Generators are great. They let you write functions that can be paused then continued on the next call. Generators statefully model iterators, like in Python. Generators can also implement cooperative multitasking: each generator represents a process, each process does some work, then pauses, and a scheduler calls each process in rotation. In fact, Andy Wingo, Guile maintainer, wrote about such a system here.
If Guile scheme had a generator expression syntax, it would probably look like this
(define count
(generator ()
(let loop ((i start))
(yield i)
(loop (1+ i)))))and work like the following Python:
def count (i=0):
while True:
yield i
i+=1The function count, if called with no arguments, will return 0 the 0th call, then 1 on the next call, then 2, and so on.
(count) ;=>0
(count) ;=>1
(count) ;=>2
(count) ;=>3The function count steps through one iteration of an infinite loop each call.

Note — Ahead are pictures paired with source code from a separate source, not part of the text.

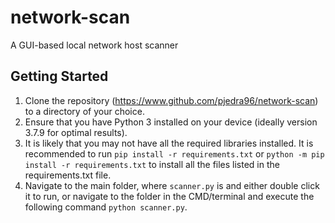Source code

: # network-scan

A GUI-based local network host scanner

## Getting Started

1. Clone the repository (https://www.github.com/pjedra96/network-scan) to a directory of your choice.
2. Ensure that you have Python 3 installed on your device (ideally version 3.7.9 for optimal results).
3. It is likely that you may not have all the required libraries installed. It is recommended to run `pip install -r requirements.txt` or `python -m pip install -r requirements.txt` to install all the files listed in the requirements.txt file.
4. Navigate to the main folder, where `scanner.py` is and either double click it to run, or navigate to the folder in the CMD/terminal and execute the following command `python scanner.py`.
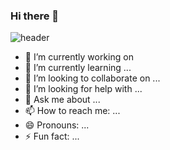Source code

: ### Hi there 👋
![header](https://capsule-render.vercel.app/api?type=rect&height=200&text=hello%&fontAlign=70&stroke=00FF00&strokeWidth=3)


- 🔭 I’m currently working on 
- 🌱 I’m currently learning ...
- 👯 I’m looking to collaborate on ...
- 🤔 I’m looking for help with ...
- 💬 Ask me about ...
- 📫 How to reach me: ...
- 😄 Pronouns: ...
- ⚡ Fun fact: ...
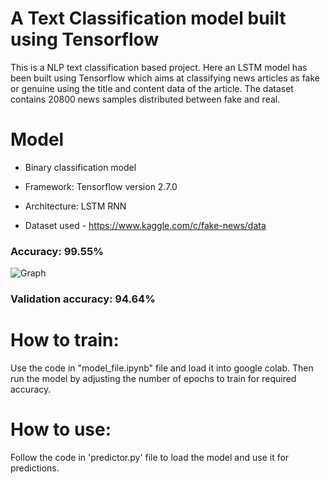 # A Text Classification model built using Tensorflow
This is a NLP text classification based project. Here an LSTM model has been built using Tensorflow which aims at classifying news articles as fake or genuine using the title and content data of the article. The dataset contains 20800 news samples distributed between fake and real.

# Model
* Binary classification model
* Framework: Tensorflow version 2.7.0
* Architecture: LSTM RNN


* Dataset used - https://www.kaggle.com/c/fake-news/data


### Accuracy: 99.55%
![Graph](https://user-images.githubusercontent.com/76942680/147688840-53a2f9ff-ac69-4c34-bc1c-58b816ad7989.png)


### Validation accuracy: 94.64%


# How to train:
Use the code in "model_file.ipynb" file and load it into google colab. Then run the model by adjusting the number of epochs to train for required accuracy.

# How to use:
Follow the code in 'predictor.py' file to load the model and use it for predictions.
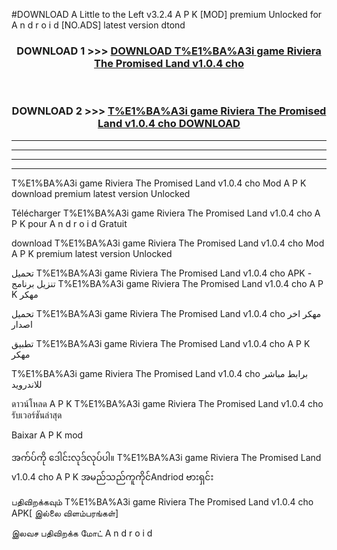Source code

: #DOWNLOAD A Little to the Left v3.2.4 A P K [MOD] premium Unlocked for A n d r o i d [NO.ADS] latest version dtond 



<div align="center">

<h3>DOWNLOAD 1 >>> <a href="https://getmod1.web.app/?judule=Btd Battles">DOWNLOAD T%E1%BA%A3i game Riviera The Promised Land v1.0.4 cho </a></h3><br>

<h3>DOWNLOAD 2 >>> <a href="https://getmod1.web.app/?judule=Btd Battles">T%E1%BA%A3i game Riviera The Promised Land v1.0.4 cho  DOWNLOAD </a></h3>

</div>


----------------------------------------------------------

----------------------------------------------------------

----------------------------------------------------------

----------------------------------------------------------


T%E1%BA%A3i game Riviera The Promised Land v1.0.4 cho  Mod A P K download premium latest version Unlocked

Télécharger T%E1%BA%A3i game Riviera The Promised Land v1.0.4 cho  A P K pour A n d r o i d Gratuit

download T%E1%BA%A3i game Riviera The Promised Land v1.0.4 cho  Mod A P K premium latest version Unlocked

تحميل T%E1%BA%A3i game Riviera The Promised Land v1.0.4 cho  APK - تنزيل برنامج T%E1%BA%A3i game Riviera The Promised Land v1.0.4 cho  A P K مهكر

تحميل T%E1%BA%A3i game Riviera The Promised Land v1.0.4 cho  مهكر اخر اصدار

تطبيق T%E1%BA%A3i game Riviera The Promised Land v1.0.4 cho  A P K مهكر

T%E1%BA%A3i game Riviera The Promised Land v1.0.4 cho  برابط مباشر للاندرويد

ดาวน์โหลด A P K T%E1%BA%A3i game Riviera The Promised Land v1.0.4 cho  รับเวอร์ชันล่าสุด

Baixar A P K mod

အက်ပ်ကို ဒေါင်းလုဒ်လုပ်ပါ။ T%E1%BA%A3i game Riviera The Promised Land v1.0.4 cho  A P K အမည်သည်ကူကိုင်Andriod ဗားရှင်း

பதிவிறக்கவும் T%E1%BA%A3i game Riviera The Promised Land v1.0.4 cho  APK[ இல்லை விளம்பரங்கள்] 
 
இலவச பதிவிறக்க மோட் A n d r o i d



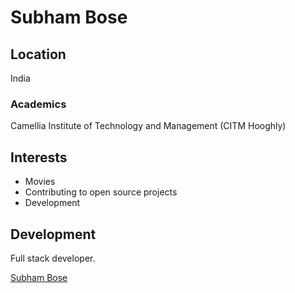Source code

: # Subham Bose

## Location

India

### Academics

Camellia Institute of Technology and Management (CITM Hooghly)

## Interests

- Movies
- Contributing to open source projects
- Development

## Development

Full stack developer.



[Subham Bose](https://github.com/Subham-Bose)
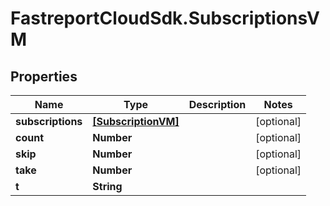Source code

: # FastreportCloudSdk.SubscriptionsVM

## Properties

Name | Type | Description | Notes
------------ | ------------- | ------------- | -------------
**subscriptions** | [**[SubscriptionVM]**](SubscriptionVM.md) |  | [optional] 
**count** | **Number** |  | [optional] 
**skip** | **Number** |  | [optional] 
**take** | **Number** |  | [optional] 
**t** | **String** |  | 



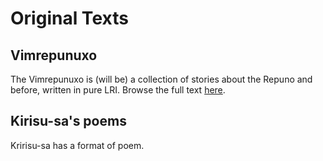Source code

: Original Texts
===

Vimrepunuxo
---
The Vimrepunuxo is (will be) a collection of stories about the Repuno and before, written in pure LRI. Browse the full text [here](texts/pjukrepunuxo.md).

Kirisu-sa's poems
--- 
Kririsu-sa has a format of poem.

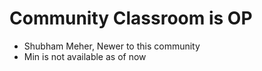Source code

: # Community Classroom is OP
- Shubham Meher, Newer to this community
- Min is not available as of now

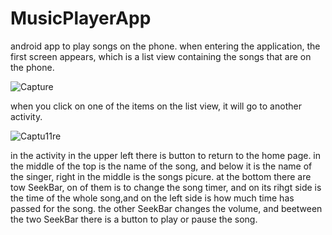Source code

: # MusicPlayerApp

 android app to play songs on the phone.
 when entering the application, the first screen appears, which is a list view containing the songs that are on the phone.

![Capture](https://user-images.githubusercontent.com/70011887/199545145-3000fbd2-b1ca-4db4-bc82-69a9ddc39634.PNG)


when you click on one of the items on the list view, it will go to another activity.

![Captu11re](https://user-images.githubusercontent.com/70011887/199545494-57118c1d-1fd6-4f57-9b97-09a8f9a7284e.PNG)

 in the activity in the upper left there is button to return to the home page. in the middle of the top is the name of the song, and below it is the name of the singer, right in the middle is the songs picure.
 at the bottom there are tow SeekBar, on of them is to change the song timer, and on its rihgt side is the time of the whole song,and on the left side is how much time has passed for the song. the other SeekBar changes the volume, and beetween the two SeekBar there is a button to play or pause the song.

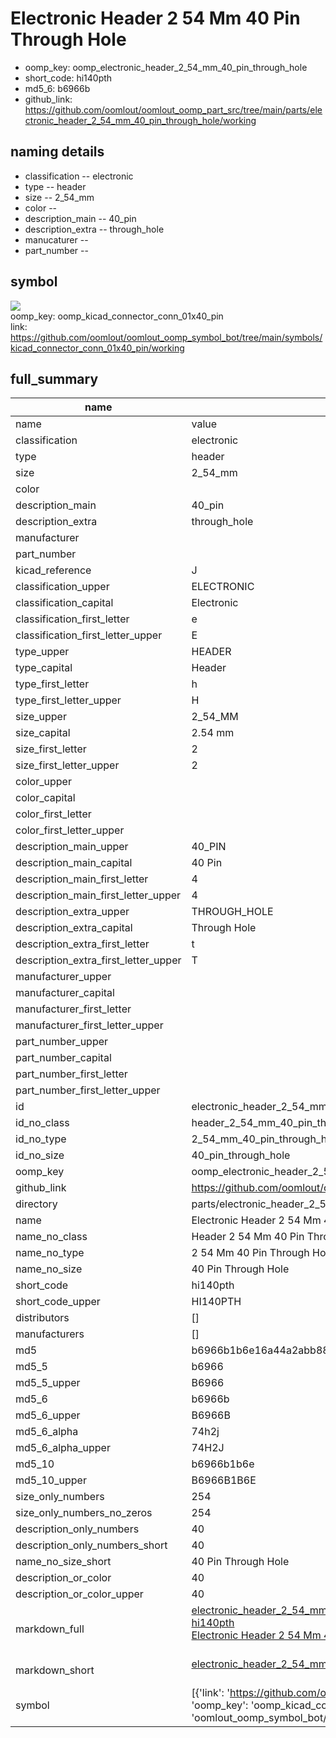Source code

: # Electronic Header 2 54 Mm 40 Pin Through Hole

  
* oomp_key: oomp_electronic_header_2_54_mm_40_pin_through_hole 
* short_code: hi140pth
* md5_6: b6966b  
* github_link: https://github.com/oomlout/oomlout_oomp_part_src/tree/main/parts/electronic_header_2_54_mm_40_pin_through_hole/working  
## naming details
* classification -- electronic
* type -- header
* size -- 2_54_mm
* color -- 
* description_main -- 40_pin
* description_extra -- through_hole
* manucaturer -- 
* part_number -- 



## symbol

![](symbol/{index}/working/working_600.png)  
oomp_key: oomp_kicad_connector_conn_01x40_pin  
link: https://github.com/oomlout/oomlout_oomp_symbol_bot/tree/main/symbols/kicad_connector_conn_01x40_pin/working  


## full_summary
| name | value | 
| --- | --- | 
| name | value | 
| classification | electronic | 
| type | header | 
| size | 2_54_mm | 
| color |  | 
| description_main | 40_pin | 
| description_extra | through_hole | 
| manufacturer |  | 
| part_number |  | 
| kicad_reference | J | 
| classification_upper | ELECTRONIC | 
| classification_capital | Electronic | 
| classification_first_letter | e | 
| classification_first_letter_upper | E | 
| type_upper | HEADER | 
| type_capital | Header | 
| type_first_letter | h | 
| type_first_letter_upper | H | 
| size_upper | 2_54_MM | 
| size_capital | 2.54 mm | 
| size_first_letter | 2 | 
| size_first_letter_upper | 2 | 
| color_upper |  | 
| color_capital |  | 
| color_first_letter |  | 
| color_first_letter_upper |  | 
| description_main_upper | 40_PIN | 
| description_main_capital | 40 Pin | 
| description_main_first_letter | 4 | 
| description_main_first_letter_upper | 4 | 
| description_extra_upper | THROUGH_HOLE | 
| description_extra_capital | Through Hole | 
| description_extra_first_letter | t | 
| description_extra_first_letter_upper | T | 
| manufacturer_upper |  | 
| manufacturer_capital |  | 
| manufacturer_first_letter |  | 
| manufacturer_first_letter_upper |  | 
| part_number_upper |  | 
| part_number_capital |  | 
| part_number_first_letter |  | 
| part_number_first_letter_upper |  | 
| id | electronic_header_2_54_mm_40_pin_through_hole | 
| id_no_class | header_2_54_mm_40_pin_through_hole | 
| id_no_type | 2_54_mm_40_pin_through_hole | 
| id_no_size | 40_pin_through_hole | 
| oomp_key | oomp_electronic_header_2_54_mm_40_pin_through_hole | 
| github_link | https://github.com/oomlout/oomlout_oomp_part_src/tree/main/parts/electronic_header_2_54_mm_40_pin_through_hole/working | 
| directory | parts/electronic_header_2_54_mm_40_pin_through_hole | 
| name | Electronic Header 2 54 Mm 40 Pin Through Hole | 
| name_no_class | Header 2 54 Mm 40 Pin Through Hole | 
| name_no_type | 2 54 Mm 40 Pin Through Hole | 
| name_no_size | 40 Pin Through Hole | 
| short_code | hi140pth | 
| short_code_upper | HI140PTH | 
| distributors | [] | 
| manufacturers | [] | 
| md5 | b6966b1b6e16a44a2abb887df334e17a | 
| md5_5 | b6966 | 
| md5_5_upper | B6966 | 
| md5_6 | b6966b | 
| md5_6_upper | B6966B | 
| md5_6_alpha | 74h2j | 
| md5_6_alpha_upper | 74H2J | 
| md5_10 | b6966b1b6e | 
| md5_10_upper | B6966B1B6E | 
| size_only_numbers | 254 | 
| size_only_numbers_no_zeros | 254 | 
| description_only_numbers | 40 | 
| description_only_numbers_short | 40 | 
| name_no_size_short | 40 Pin Through Hole | 
| description_or_color | 40 | 
| description_or_color_upper | 40 | 
| markdown_full | [electronic_header_2_54_mm_40_pin_through_hole](https://github.com/oomlout/oomlout_oomp_part_src/tree/main/parts/electronic_header_2_54_mm_40_pin_through_hole/working)<br>[hi140pth](https://github.com/oomlout/oomlout_oomp_part_src/tree/main/parts/electronic_header_2_54_mm_40_pin_through_hole/working)<br>[Electronic Header 2 54 Mm 40 Pin Through Hole](https://github.com/oomlout/oomlout_oomp_part_src/tree/main/parts/electronic_header_2_54_mm_40_pin_through_hole/working)<br><br> | 
| markdown_short | [electronic_header_2_54_mm_40_pin_through_hole](https://github.com/oomlout/oomlout_oomp_part_src/tree/main/parts/electronic_header_2_54_mm_40_pin_through_hole/working)<br><br> | 
| symbol | [{'link': 'https://github.com/oomlout/oomlout_oomp_symbol_bot/tree/main/symbols/kicad_connector_conn_01x40_pin', 'oomp_key': 'oomp_kicad_connector_conn_01x40_pin', 'directory': 'oomlout_oomp_symbol_bot/symbols/kicad_connector_conn_01x40_pin//working/working.kicad_sym', 'index': 0}] | 
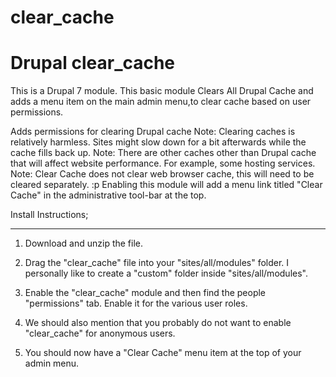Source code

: # clear_cache
# Drupal clear_cache
This is a Drupal 7 module.
This basic module Clears All Drupal Cache and adds a menu item on the main admin menu,to clear cache based on user permissions.

Adds permissions for clearing Drupal cache
Note: Clearing caches is relatively harmless. Sites might slow down for a bit afterwards while the cache fills back up.
Note: There are other caches other than Drupal cache that will affect website performance. For example, some hosting services.
Note: Clear Cache does not clear web browser cache, this will need to be cleared separately. :p
Enabling this module will add a menu link titled "Clear Cache" in the administrative tool-bar at the top.

Install Instructions;
****************************************************************************
1. Download and unzip the file.
2. Drag the "clear_cache" file into your "sites/all/modules" folder. I personally like to create a "custom" folder inside "sites/all/modules".
3. Enable the "clear_cache" module and then find the people "permissions" tab. Enable it for the various user roles.
4. We should also mention that you probably do not want to enable "clear_cache" for anonymous users.

5. You should now have a "Clear Cache" menu item at the top of your admin menu.

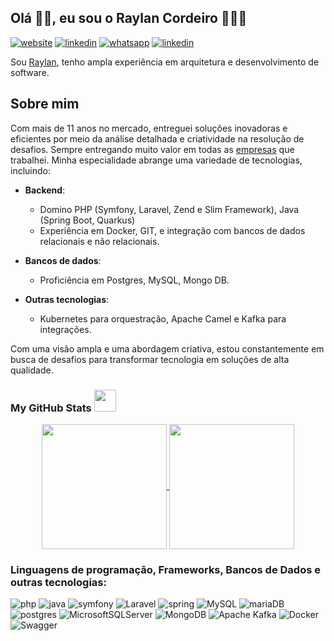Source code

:## Olá 🖖🏻, eu sou o Raylan Cordeiro 👨🏻‍💻

[![website](https://img.shields.io/badge/website-000000?style=for-the-badge&logo=About.me&logoColor=white)](https://www.raylancordeiro.com)
[![linkedin](https://img.shields.io/badge/LinkedIn-0077B5?style=for-the-badge&logo=linkedin&logoColor=white)](https://www.linkedin.com/in/raylancordeiro)
[![whatsapp](https://img.shields.io/badge/WhatsApp-25D366?style=for-the-badge&logo=whatsapp&logoColor=white)](https://api.whatsapp.com/send?phone=5585987317117&text=Ol%C3%A1%20Raylan,%20vi%20seu%20portf%C3%B3lio.%20Estou%20entrando%20em%20contato%20com%20voc%C3%AA%20para%20...)
[![linkedin](https://img.shields.io/badge/Gmail-D14836?style=for-the-badge&logo=gmail&logoColor=white)](mailto:raylanocordeiro@gmail.com)

Sou [Raylan](https://www.raylancordeiro.com), tenho ampla experiência em arquitetura e desenvolvimento de software.

## Sobre mim
Com mais de 11 anos no mercado, entreguei soluções inovadoras e eficientes por meio da análise detalhada e criatividade na resolução de desafios. Sempre entregando muito valor em todas as [empresas](https://www.linkedin.com/in/raylancordeiro/) que trabalhei. Minha especialidade abrange uma variedade de tecnologias, incluindo:

- **Backend**:
  - Domino PHP (Symfony, Laravel, Zend e Slim Framework), Java (Spring Boot, Quarkus)
  - Experiência em Docker, GIT, e integração com bancos de dados relacionais e não relacionais.

- **Bancos de dados**:
  - Proficiência em Postgres, MySQL, Mongo DB.

- **Outras tecnologias**:
  - Kubernetes para orquestração, Apache Camel e Kafka para integrações.

Com uma visão ampla e uma abordagem criativa, estou constantemente em busca de desafios para transformar tecnologia em soluções de alta qualidade.


 ###  My GitHub Stats <img src = "https://i.pinimg.com/originals/65/c4/f4/65c4f452571be1261e9c623f7da488ac.gif" width = 35px> 
 <div align="center">
<a href="https://github.com/anuraghazra/github-readme-stats">
  <img height=200 align="center" src="https://github-readme-stats.vercel.app/api?username=raylancordeiro&show_icons=true&theme=transparent&&rank_icon=github" />
</a>
<a href="https://github.com/anuraghazra/convoychat">
  <img height=200 align="center" src="https://github-readme-stats.vercel.app/api/top-langs?username=raylancordeiro&layout=compact&langs_count=8&card_width=320&theme=transparent" />
</a>
</div>

### Linguagens de programação, Frameworks, Bancos de Dados e outras tecnologias:

![php](https://img.shields.io/badge/PHP-777BB4?style=for-the-badge&logo=php&logoColor=white)
![java](https://img.shields.io/badge/Java-ED8B00?style=for-the-badge&logo=openjdk&logoColor=white)
![symfony](https://img.shields.io/badge/symfony-%23000000.svg?style=for-the-badge&logo=symfony&logoColor=white)
![Laravel](https://img.shields.io/badge/laravel-%23FF2D20.svg?style=for-the-badge&logo=laravel&logoColor=white)
![spring](https://img.shields.io/badge/spring-%236DB33F.svg?style=for-the-badge&logo=spring&logoColor=white)
![MySQL](https://img.shields.io/badge/mysql-000000?style=for-the-badge&logo=mysql&logoColor=white)
![mariaDB](https://img.shields.io/badge/MariaDB-003545?style=for-the-badge&logo=mariadb&logoColor=white)
![postgres](https://img.shields.io/badge/postgres-%23316192.svg?style=for-the-badge&logo=postgresql&logoColor=white)
![MicrosoftSQLServer](https://img.shields.io/badge/Microsoft%20SQL%20Server-CC2927?style=for-the-badge&logo=microsoft%20sql%20server&logoColor=white)
![MongoDB](https://img.shields.io/badge/MongoDB-%234ea94b.svg?style=for-the-badge&logo=mongodb&logoColor=white)
![Apache Kafka](https://img.shields.io/badge/Apache%20Kafka-000?style=for-the-badge&logo=apachekafka)
![Docker](https://img.shields.io/badge/docker-%230db7ed.svg?style=for-the-badge&logo=docker&logoColor=white)
![Swagger](https://img.shields.io/badge/-Swagger-%23Clojure?style=for-the-badge&logo=swagger&logoColor=white)

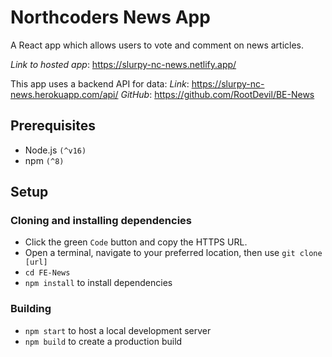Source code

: # Northcoders News App

A React app which allows users to vote and comment on news articles.

*Link to hosted app*: https://slurpy-nc-news.netlify.app/

This app uses a backend API for data:
*Link*: https://slurpy-nc-news.herokuapp.com/api/
*GitHub*: https://github.com/RootDevil/BE-News

## Prerequisites
- Node.js `(^v16)`
- npm `(^8)`

## Setup
### Cloning and  installing dependencies
- Click the green `Code` button and copy the HTTPS URL.
- Open a terminal, navigate to your preferred location, then use `git clone [url]`
- `cd FE-News`
- `npm install` to install dependencies

### Building
- `npm start` to host a local development server
- `npm build` to create a production build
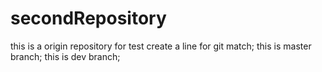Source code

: # secondRepository
this is a origin repository for test
create a line for git match;
this is master branch;
this is dev branch;
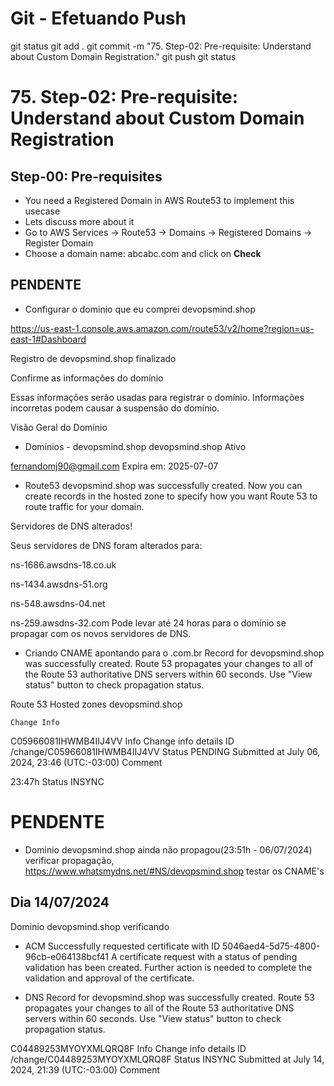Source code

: 
# ############################################################################
# ############################################################################
# ############################################################################
# Git - Efetuando Push

git status
git add .
git commit -m "75. Step-02: Pre-requisite: Understand about Custom Domain Registration."
git push
git status



# ############################################################################
# ############################################################################
# ############################################################################
#   75. Step-02: Pre-requisite: Understand about Custom Domain Registration



## Step-00: Pre-requisites
- You need a Registered Domain in AWS Route53 to implement this usecase
- Lets discuss more about it
- Go to AWS Services -> Route53 -> Domains -> Registered Domains -> Register Domain
- Choose a domain name: abcabc.com and click on **Check** 


## PENDENTE
- Configurar o dominio que eu comprei
devopsmind.shop

<https://us-east-1.console.aws.amazon.com/route53/v2/home?region=us-east-1#Dashboard>

Registro de devopsmind.shop finalizado

Confirme as informações do domínio

Essas informações serão usadas para registrar o domínio. Informações incorretas podem causar a suspensão do domínio.



Visão Geral do Domínio
- Domínios - devopsmind.shop
devopsmind.shop
Ativo

fernandomj90@gmail.com
Expira em: 2025-07-07



- Route53
devopsmind.shop was successfully created.
Now you can create records in the hosted zone to specify how you want Route 53 to route traffic for your domain.


Servidores de DNS alterados!

Seus servidores de DNS foram alterados para:

ns-1686.awsdns-18.co.uk

ns-1434.awsdns-51.org

ns-548.awsdns-04.net

ns-259.awsdns-32.com
Pode levar até 24 horas para o domínio se propagar com os novos servidores de DNS.



- Criando CNAME apontando para o .com.br
Record for devopsmind.shop was successfully created.
Route 53 propagates your changes to all of the Route 53 authoritative DNS servers within 60 seconds. Use "View status" button to check propagation status.

Route 53
Hosted zones
devopsmind.shop

    Change Info

C05966081IHWMB4IIJ4VV  Info
Change info details
ID
/change/C05966081IHWMB4IIJ4VV
Status
PENDING
Submitted at
July 06, 2024, 23:46 (UTC:-03:00)
Comment


23:47h
Status
INSYNC




# ############################################################################
# ############################################################################
# ############################################################################
# PENDENTE

- Dominio devopsmind.shop ainda não propagou(23:51h - 06/07/2024)
verificar propagação, <https://www.whatsmydns.net/#NS/devopsmind.shop>
testar os CNAME's



## Dia 14/07/2024

Dominio devopsmind.shop
verificando


- ACM
Successfully requested certificate with ID 5046aed4-5d75-4800-96cb-e064138bcf41
A certificate request with a status of pending validation has been created. Further action is needed to complete the validation and approval of the certificate.

- DNS
Record for devopsmind.shop was successfully created.
Route 53 propagates your changes to all of the Route 53 authoritative DNS servers within 60 seconds. Use "View status" button to check propagation status.

C04489253MYOYXMLQRQ8F  Info
Change info details
ID
/change/C04489253MYOYXMLQRQ8F
Status
INSYNC
Submitted at
July 14, 2024, 21:39 (UTC:-03:00)
Comment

We need a form of control flow that can leave a block of code and come back to it later. For this purpose, Guile provides the delimited continuation, also called a prompt.
Delimited continuations are a general form of control flow, a common denominator between generators, coroutines, and exceptions.
Delimited continuations let you pause some code, abort back to a previous caller that can catch the abort (like an exception), and give you the option to continue from where you paused later (like a generator).
To demonstrate how delimited continuations work in Guile, lets walk through some examples.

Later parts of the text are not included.